PennDOT Fees Go Up Again To Fund Roads, Bridges & Transit
PITTSBURGH (KDKA) — If you thought the gasoline tax hike in Pennsylvania on Jan. 1 was the last of the tax increases associated with the Transportation Funding Bill — well, think again.
“The common man ends up taking all the burden,” says Tre Poole, of West End.
Effective April 1, certain PennDOT fees went up — like the title to your car that every owner has. That jumped from $22.50 to $50.00.
Or the fee for an official non-driver identification card that went from $13.50 to $27.50.
“I think they should be able to pull the money from taxes other than that,” says Cheryl Hajduk of South Park.
PennDOT defends the increases because of the need to spend more money on roads, bridges and public transit.

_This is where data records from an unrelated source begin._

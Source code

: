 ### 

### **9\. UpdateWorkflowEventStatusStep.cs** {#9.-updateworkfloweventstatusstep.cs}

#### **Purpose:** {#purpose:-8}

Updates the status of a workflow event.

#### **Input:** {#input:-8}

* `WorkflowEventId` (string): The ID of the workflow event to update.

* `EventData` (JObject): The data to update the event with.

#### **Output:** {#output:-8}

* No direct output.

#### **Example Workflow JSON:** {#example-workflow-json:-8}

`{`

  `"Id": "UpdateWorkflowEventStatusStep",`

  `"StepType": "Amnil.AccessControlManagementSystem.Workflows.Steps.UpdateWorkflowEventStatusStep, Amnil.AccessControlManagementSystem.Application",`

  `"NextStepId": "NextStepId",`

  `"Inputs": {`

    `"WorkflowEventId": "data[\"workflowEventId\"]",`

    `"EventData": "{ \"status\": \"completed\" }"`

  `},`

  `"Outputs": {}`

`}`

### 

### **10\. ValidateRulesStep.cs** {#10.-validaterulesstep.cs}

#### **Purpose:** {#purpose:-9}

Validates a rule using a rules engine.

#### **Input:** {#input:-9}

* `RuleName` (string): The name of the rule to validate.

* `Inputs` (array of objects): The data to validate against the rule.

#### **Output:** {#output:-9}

“These fees haven’t changed in over 17 years. Again, I’d like to remind folks this is all for a very good cause. This is a way to make sure that our highways are safer, that bridges are safer, that day-to-day travel, getting rid of potholes — that’s what these fees have been designed to go toward,” PennDOT community relations coordinator Jan McKnight told KDKA money editor Jon Delano.
This is not the end to those increased taxes and fees under the Transportation Funding Bill. We’ll see more on July 1 and even more in 2015.
Watch for fees to go up on everything from license plates, to inspection stickers, to vanity plates, to driver license renewals, and annual vehicle registration renewals, too.
“The purpose for these increases is safety, plain and simple,” adds McKnight. “It’s going for better roads, better bridges, safer travels for you and your family.”